# Would you buy a horse that cribs?



## cooper101 (Sep 13, 2010)

We're looking at a horse for my daughter that seems like just what we're looking for, but she cribs. The horse is 7 and the current owner has owned her for 4 years. She says it's a very mild case of cribbing, but she does "occasionally" do it. I have a pretty good feeling about the owner and how she cares for and trains her horses, so i tend to believe her.

So, if there are no other vices and the horse seems in good health and well-trained, would you buy a horse that cribs or is that just too much of a red flag?

Thanks for your input!


----------



## jill.costello (Aug 18, 2004)

If, as you describe, the current owner is just trying to be very up-front and mention every possible thing, then yes, I would.

Disclosure of "vices" is important, and I'd rather be "warned" about every tiny little thing than have something kept from me.

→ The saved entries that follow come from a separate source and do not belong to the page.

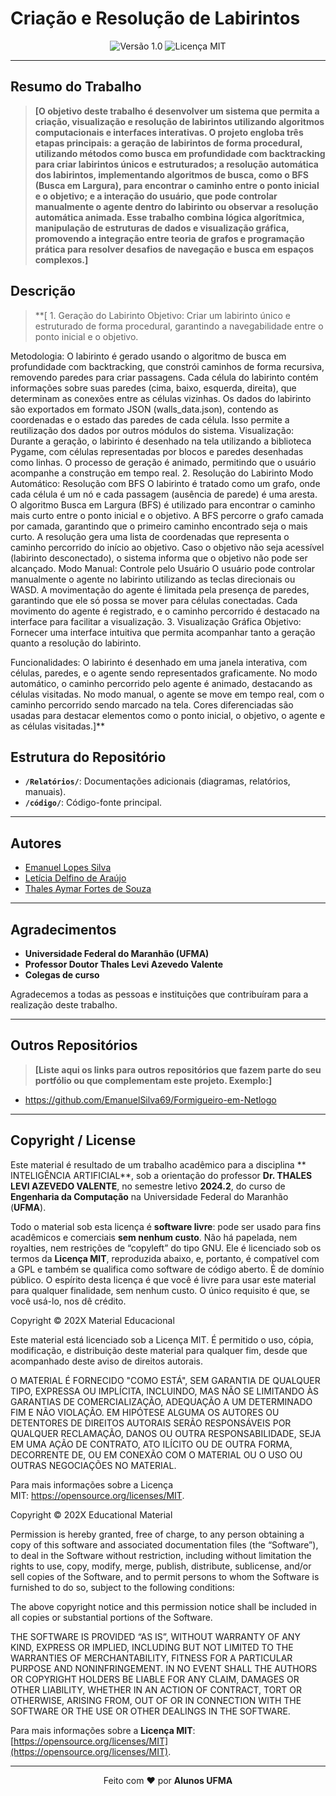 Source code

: # Criação e Resolução de Labirintos

<div align="center">
  <img src="https://img.shields.io/badge/Versão-1.0-blue.svg" alt="Versão 1.0">
  <img src="https://img.shields.io/badge/Licença-MIT-green.svg" alt="Licença MIT">
</div>

---

## Resumo do Trabalho

> **[O objetivo deste trabalho é desenvolver um sistema que permita a criação, visualização e resolução de labirintos utilizando algoritmos computacionais e interfaces interativas. O projeto engloba três etapas principais: a geração de labirintos de forma procedural, utilizando métodos como busca em profundidade com backtracking para criar labirintos únicos e estruturados; a resolução automática dos labirintos, implementando algoritmos de busca, como o BFS (Busca em Largura), para encontrar o caminho entre o ponto inicial e o objetivo; e a interação do usuário, que pode controlar manualmente o agente dentro do labirinto ou observar a resolução automática animada. Esse trabalho combina lógica algorítmica, manipulação de estruturas de dados e visualização gráfica, promovendo a integração entre teoria de grafos e programação prática para resolver desafios de navegação e busca em espaços complexos.]**

## Descrição

> **[ 1. Geração do Labirinto
Objetivo:
Criar um labirinto único e estruturado de forma procedural, garantindo a navegabilidade entre o ponto inicial e o objetivo.

Metodologia:
O labirinto é gerado usando o algoritmo de busca em profundidade com backtracking, que constrói caminhos de forma recursiva, removendo paredes para criar passagens.
Cada célula do labirinto contém informações sobre suas paredes (cima, baixo, esquerda, direita), que determinam as conexões entre as células vizinhas.
Os dados do labirinto são exportados em formato JSON (walls_data.json), contendo as coordenadas e o estado das paredes de cada célula. Isso permite a reutilização dos dados por outros módulos do sistema.
Visualização:
Durante a geração, o labirinto é desenhado na tela utilizando a biblioteca Pygame, com células representadas por blocos e paredes desenhadas como linhas.
O processo de geração é animado, permitindo que o usuário acompanhe a construção em tempo real.
2. Resolução do Labirinto
Modo Automático: Resolução com BFS
O labirinto é tratado como um grafo, onde cada célula é um nó e cada passagem (ausência de parede) é uma aresta.
O algoritmo Busca em Largura (BFS) é utilizado para encontrar o caminho mais curto entre o ponto inicial e o objetivo.
A BFS percorre o grafo camada por camada, garantindo que o primeiro caminho encontrado seja o mais curto.
A resolução gera uma lista de coordenadas que representa o caminho percorrido do início ao objetivo.
Caso o objetivo não seja acessível (labirinto desconectado), o sistema informa que o objetivo não pode ser alcançado.
Modo Manual: Controle pelo Usuário
O usuário pode controlar manualmente o agente no labirinto utilizando as teclas direcionais ou WASD.
A movimentação do agente é limitada pela presença de paredes, garantindo que ele só possa se mover para células conectadas.
Cada movimento do agente é registrado, e o caminho percorrido é destacado na interface para facilitar a visualização.
3. Visualização Gráfica
Objetivo:
Fornecer uma interface intuitiva que permita acompanhar tanto a geração quanto a resolução do labirinto.

Funcionalidades:
O labirinto é desenhado em uma janela interativa, com células, paredes, e o agente sendo representados graficamente.
No modo automático, o caminho percorrido pelo agente é animado, destacando as células visitadas.
No modo manual, o agente se move em tempo real, com o caminho percorrido sendo marcado na tela.
Cores diferenciadas são usadas para destacar elementos como o ponto inicial, o objetivo, o agente e as células visitadas.]**

## Estrutura do Repositório 

- **`/Relatórios/`**: Documentações adicionais (diagramas, relatórios, manuais).
- **`/código/`**: Código-fonte principal.
---

## Autores

- [Emanuel Lopes Silva](emanuel.silva@discente.ufma.br)  
- [Letícia Delfino  de Araújo](ld.araujo@discente.ufma.br)  
- [Thales Aymar Fortes de Souza](thales.aymar@discente.ufma.br)  
---

## Agradecimentos

- **Universidade Federal do Maranhão (UFMA)**  
- **Professor Doutor Thales Levi Azevedo Valente**  
- **Colegas de curso**

Agradecemos a todas as pessoas e instituições que contribuíram para a realização deste trabalho.

---

## Outros Repositórios

> **[Liste aqui os links para outros repositórios que fazem parte do seu portfólio ou que complementam este projeto. Exemplo:]**

- https://github.com/EmanuelSilva69/Formigueiro-em-Netlogo

---

## Copyright / License

Este material é resultado de um trabalho acadêmico para a disciplina ** INTELIGÊNCIA ARTIFICIAL**, sob a orientação do professor **Dr. THALES LEVI AZEVEDO VALENTE**, no semestre letivo **2024.2**, do curso de **Engenharia da Computação** na Universidade Federal do Maranhão (**UFMA**).

Todo o material sob esta licença é **software livre**: pode ser usado para fins acadêmicos e comerciais **sem nenhum custo**. Não há papelada, nem royalties, nem restrições de “copyleft” do tipo GNU. Ele é licenciado sob os termos da **Licença MIT**, reproduzida abaixo, e, portanto, é compatível com a GPL e também se qualifica como software de código aberto. É de domínio público. O espírito desta licença é que você é livre para usar este material para qualquer finalidade, sem nenhum custo. O único requisito é que, se você usá-lo, nos dê crédito.



Copyright © 202X Material Educacional

Este material está licenciado sob a Licença MIT. É permitido o uso, cópia, modificação, e distribuição deste material para qualquer fim, desde que acompanhado deste aviso de direitos autorais.

O MATERIAL É FORNECIDO "COMO ESTÁ", SEM GARANTIA DE QUALQUER TIPO, EXPRESSA OU IMPLÍCITA, INCLUINDO, MAS NÃO SE LIMITANDO ÀS GARANTIAS DE COMERCIALIZAÇÃO, ADEQUAÇÃO A UM DETERMINADO FIM E NÃO VIOLAÇÃO. EM HIPÓTESE ALGUMA OS AUTORES OU DETENTORES DE DIREITOS AUTORAIS SERÃO RESPONSÁVEIS POR QUALQUER RECLAMAÇÃO, DANOS OU OUTRA RESPONSABILIDADE, SEJA EM UMA AÇÃO DE CONTRATO, ATO ILÍCITO OU DE OUTRA FORMA, DECORRENTE DE, OU EM CONEXÃO COM O MATERIAL OU O USO OU OUTRAS NEGOCIAÇÕES NO MATERIAL.

Para mais informações sobre a Licença MIT: https://opensource.org/licenses/MIT.

Copyright © 202X Educational Material

Permission is hereby granted, free of charge, to any person obtaining a copy of this software and associated documentation files (the “Software”), to deal in the Software without restriction, including without limitation the rights to use, copy, modify, merge, publish, distribute, sublicense, and/or sell copies of the Software, and to permit persons to whom the Software is furnished to do so, subject to the following conditions:

The above copyright notice and this permission notice shall be included in all copies or substantial portions of the Software.

THE SOFTWARE IS PROVIDED “AS IS”, WITHOUT WARRANTY OF ANY KIND, EXPRESS OR IMPLIED, INCLUDING BUT NOT LIMITED TO THE WARRANTIES OF MERCHANTABILITY, FITNESS FOR A PARTICULAR PURPOSE AND NONINFRINGEMENT. IN NO EVENT SHALL THE AUTHORS OR COPYRIGHT HOLDERS BE LIABLE FOR ANY CLAIM, DAMAGES OR OTHER LIABILITY, WHETHER IN AN ACTION OF CONTRACT, TORT OR OTHERWISE, ARISING FROM, OUT OF OR IN CONNECTION WITH THE SOFTWARE OR THE USE OR OTHER DEALINGS IN THE SOFTWARE.

Para mais informações sobre a **Licença MIT**: [https://opensource.org/licenses/MIT](https://opensource.org/licenses/MIT).

---

<div align="center">
Feito com ♥ por <strong>Alunos UFMA</strong>
</div>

It sounds like this is a horse that will need a "job", and does well when getting consistant attention; sounds like she only cribs once in awhile [my thought is boredom: days spent in because of weather, or during "idle time"].


----------



## wr (Aug 10, 2003)

cooper101, what do the current owner's facilities look like? Did you see wood with the odd chew marks, does it look like a pack of beaver have been loose in the barn or maybe a lot of replaced wood? If you've seen minimal damage with no signs of major replacement, I would think the owner is honest. If you see substanial damage or a lot of replaced wood, I'd suggest the owner is minimizing a substantial problem.


----------



## mountainwmn (Sep 11, 2009)

Nope, never. Many boarding stables won't take them, many people won't buy them, and it is slightly "contagious". There is lots of argument about that, but I had a 4yo gelding that never cribbed, until I moved and moved him to a closer barn. The horse across the aisle cribbed, and he started within a week. None of her other horses did it, but young horses, and stressed horses are more likely to pick it up.


----------



## southerngurl (May 11, 2003)

Will you be stalling the horse? Or have him on pasture?


----------



## Horseyrider (Aug 8, 2010)

Probably not. If things don't work out, resale of a cribber is tough. You practically have to give them away.


----------



## jill.costello (Aug 18, 2004)

Depends on how much of a packer he is. I saw a Children's Hunter go for $40,000. who was a horrendous cribber; I was his groom for about 5 months and this was a horse who would rather crib than eat his GRAIN. He would crib on anything, anywhere. He was an absolute drug addict. BUT, he would tote kids around an A-circuit hunter ring, jerk his knees, swap his leads and win in the hack.


----------



## southerngurl (May 11, 2003)

jill.costello said:


> Depends on how much of a packer he is. I saw a Children's Hunter go for $40,000. who was a horrendous cribber; I was his groom for about 5 months and this was a horse who would rather crib than eat his GRAIN. He would crib on anything, anywhere. He was an absolute drug addict. BUT, he would tote kids around an A-circuit hunter ring, jerk his knees, swap his leads and win in the hack.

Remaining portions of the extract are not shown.